[Document images with source code]

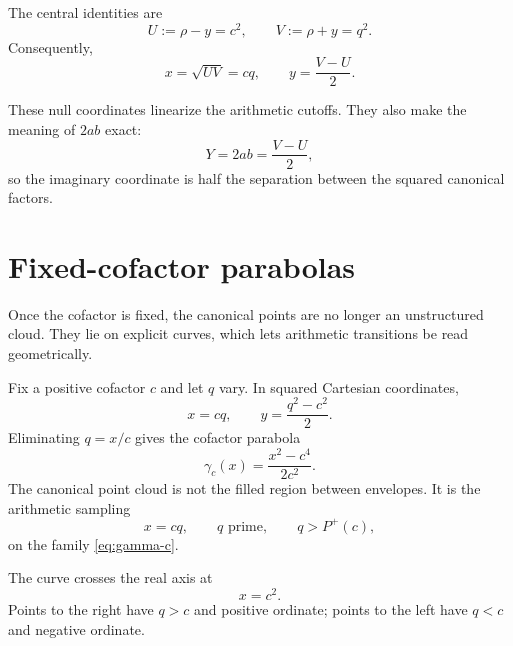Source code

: \documentclass[11pt]{article}
\theoremstyle{definition}
\newcommand{\Pplus}{P^{+}}
\newcommand{\1}{\mathbf{1}}
\begin{document}
The central identities are
\begin{equation}
 \boxed{
 U:=\rho-y=c^2,
 \qquad
 V:=\rho+y=q^2.
 }
 \label{eq:UV}
\end{equation}
Consequently,
\begin{equation}
 x=\sqrt{UV}=cq,
 \qquad
 y=\frac{V-U}{2}.
 \label{eq:xy-UV}
\end{equation}

These null coordinates linearize the arithmetic cutoffs.  They also make the meaning of $2ab$ exact:
\begin{equation}
 \boxed{Y=2ab=\frac{V-U}{2},}
 \label{eq:Y-null}
\end{equation}
so the imaginary coordinate is half the separation between the squared canonical factors.


\section{Fixed-cofactor parabolas}
\label{sec:cofactor-curves}

Once the cofactor is fixed, the canonical points are no longer an unstructured cloud.  They lie on explicit curves, which lets arithmetic transitions be read geometrically.

Fix a positive cofactor $c$ and let $q$ vary.  In squared Cartesian coordinates,
\begin{equation}
 x=cq,
 \qquad
 y=\frac{q^2-c^2}{2}.
 \label{eq:curve-param}
\end{equation}
Eliminating $q=x/c$ gives the cofactor parabola
\begin{equation}
 \boxed{
 \gamma_c(x)
 =\frac{x^2-c^4}{2c^2}.
 }
 \label{eq:gamma-c}
\end{equation}
The canonical point cloud is not the filled region between envelopes.  It is the arithmetic sampling
\begin{equation}
 x=cq,
 \qquad
 q\text{ prime},
 \qquad
 q>\Pplus(c),
 \label{eq:curve-sampling}
\end{equation}
on the family \cref{eq:gamma-c}.

The curve crosses the real axis at
\begin{equation}
 x=c^2.
 \label{eq:curve-axis-cross}
\end{equation}
Points to the right have $q>c$ and positive ordinate; points to the left have $q<c$ and negative ordinate.
\end{document}

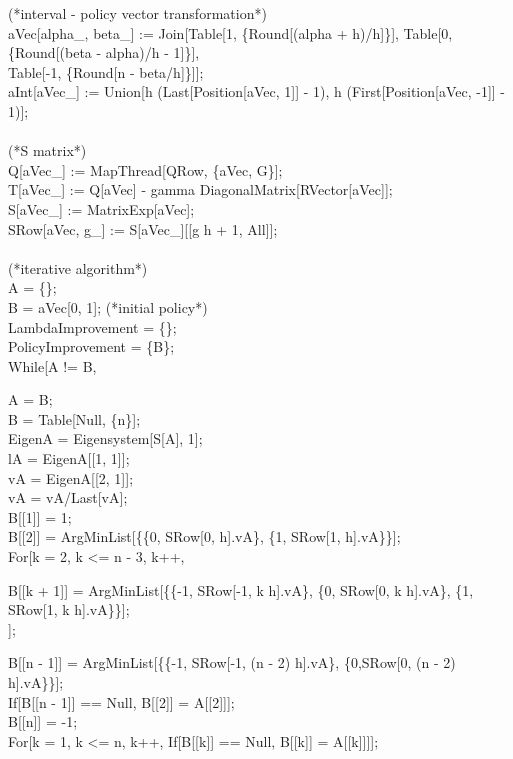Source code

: \begin{scriptsize}
\begin{addmargin}[1em]{0em}
  (*interval - policy vector  transformation*)\\
  aVec[alpha\_, beta\_] := Join[Table[1, \{Round[(alpha + h)/h]\}], Table[0, \{Round[(beta - alpha)/h - 1]\}],\\ 
    Table[-1, \{Round[n - beta/h]\}]];\\
  aInt[aVec\_] :=  Union[h (Last[Position[aVec, 1]] - 1), h (First[Position[aVec, -1]] - 1)];\\
  \\
  (*S matrix*)\\
  Q[aVec\_] := MapThread[QRow, \{aVec, G\}];\\
  T[aVec\_] := Q[aVec] - gamma DiagonalMatrix[RVector[aVec]];\\
  S[aVec\_] := MatrixExp[aVec];\\
  SRow[aVec, g\_] := S[aVec\_][[g h + 1, All]];\\
  \\
  (*iterative algorithm*)\\
  A = \{\};\\
  B = aVec[0, 1]; (*initial policy*)\\
  LambdaImprovement = \{\};\\
  PolicyImprovement = \{B\};\\
  While[A != B,
     \begin{addmargin}[1em]{0em}
     A = B;\\
     B = Table[Null, \{n\}];\\
     EigenA = Eigensystem[S[A], 1];\\
     lA = EigenA[[1, 1]];\\
     vA = EigenA[[2, 1]];\\
     vA = vA/Last[vA];\\
     B[[1]] = 1;\\
     B[[2]] = ArgMinList[\{\{0, SRow[0, h].vA\}, \{1, SRow[1, h].vA\}\}];\\
     For[k = 2, k <= n - 3, k++,
      \begin{addmargin}[1em]{0em}
      B[[k + 1]] = ArgMinList[\{\{-1, SRow[-1, k h].vA\}, \{0, SRow[0, k h].vA\}, \{1, SRow[1, k h].vA\}\}];\\
      ];
      \end{addmargin}
     B[[n - 1]] = ArgMinList[\{\{-1, SRow[-1, (n - 2) h].vA\}, \{0,SRow[0, (n - 2) h].vA\}\}];\\
     If[B[[n - 1]] == Null, B[[2]] = A[[2]]];\\
     B[[n]] = -1;\\
     For[k = 1, k <= n, k++, If[B[[k]] == Null, B[[k]] = A[[k]]]];\\

\end{addmargin}
\end{addmargin}
\end{scriptsize}
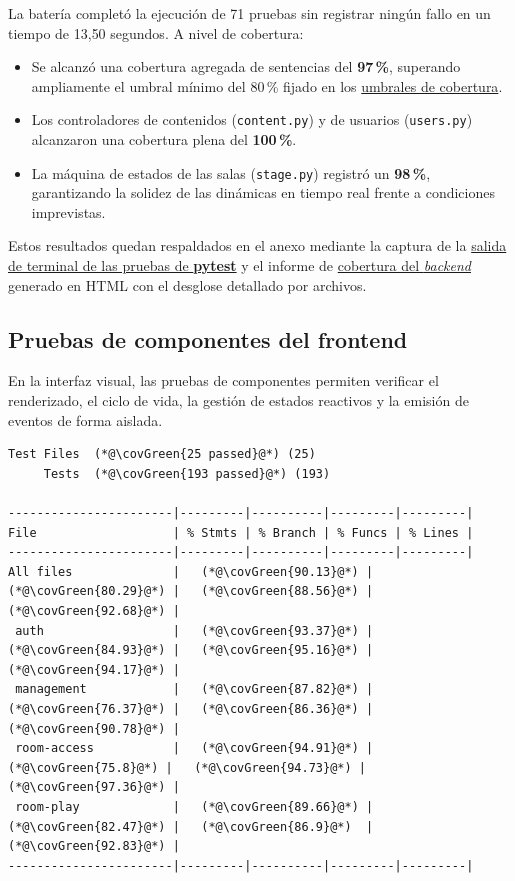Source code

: La batería completó la ejecución de 71 pruebas sin registrar ningún fallo en un tiempo de 13{,}50 segundos. A nivel de cobertura:

\begin{itemize}
    \item Se alcanzó una cobertura agregada de sentencias del \textbf{97\,\%}, superando ampliamente el umbral mínimo del 80\,\% fijado en los \hyperref[tab:umbrales_cobertura]{umbrales de cobertura}.
    \item Los controladores de contenidos (\texttt{content.py}) y de usuarios (\texttt{users.py}) alcanzaron una cobertura plena del \textbf{100\,\%}.
    \item La máquina de estados de las salas (\texttt{stage.py}) registró un \textbf{98\,\%}, garantizando la solidez de las dinámicas en tiempo real frente a condiciones imprevistas.
\end{itemize}

Estos resultados quedan respaldados en el anexo mediante la captura de la \hyperref[ev:terminal_test_backend]{salida de terminal de las pruebas de \textbf{pytest}} y el informe de \hyperref[ev:cobertura_backend]{cobertura del \textit{backend}} generado en HTML con el desglose detallado por archivos.

\subsection{Pruebas de componentes del frontend}\label{sub:resultados_pruebas_frontend}

En la interfaz visual, las pruebas de componentes permiten verificar el renderizado, el ciclo de vida, la gestión de estados reactivos y la emisión de eventos de forma aislada.

\begin{evidence}[H]
\begin{lstlisting}
Test Files  (*@\covGreen{25 passed}@*) (25)
     Tests  (*@\covGreen{193 passed}@*) (193)

-----------------------|---------|----------|---------|---------|
File                   | % Stmts | % Branch | % Funcs | % Lines |
-----------------------|---------|----------|---------|---------|
All files              |   (*@\covGreen{90.13}@*) |    (*@\covGreen{80.29}@*) |   (*@\covGreen{88.56}@*) |   (*@\covGreen{92.68}@*) |
 auth                  |   (*@\covGreen{93.37}@*) |    (*@\covGreen{84.93}@*) |   (*@\covGreen{95.16}@*) |   (*@\covGreen{94.17}@*) |
 management            |   (*@\covGreen{87.82}@*) |    (*@\covGreen{76.37}@*) |   (*@\covGreen{86.36}@*) |   (*@\covGreen{90.78}@*) |
 room-access           |   (*@\covGreen{94.91}@*) |     (*@\covGreen{75.8}@*) |   (*@\covGreen{94.73}@*) |   (*@\covGreen{97.36}@*) |
 room-play             |   (*@\covGreen{89.66}@*) |    (*@\covGreen{82.47}@*) |   (*@\covGreen{86.9}@*)  |   (*@\covGreen{92.83}@*) |
-----------------------|---------|----------|---------|---------|
\end{lstlisting}
\caption{Resumen de pruebas y cobertura de componentes.}
\label{ev:resumen_componentes}
\end{evidence}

EXERCISE AIM |
Set down again, word for word, the stretch of records from the line with "(*iterative algorithm*)\\" to the line with "EigenA = Eigensystem[S[A], 1];\\", both of those lines included.

REPLY TO THE EXERCISE |
  (*iterative algorithm*)\\
  A = \{\};\\
  B = aVec[0, 1]; (*initial policy*)\\
  LambdaImprovement = \{\};\\
  PolicyImprovement = \{B\};\\
  While[A != B,
     \begin{addmargin}[1em]{0em}
     A = B;\\
     B = Table[Null, \{n\}];\\
     EigenA = Eigensystem[S[A], 1];\\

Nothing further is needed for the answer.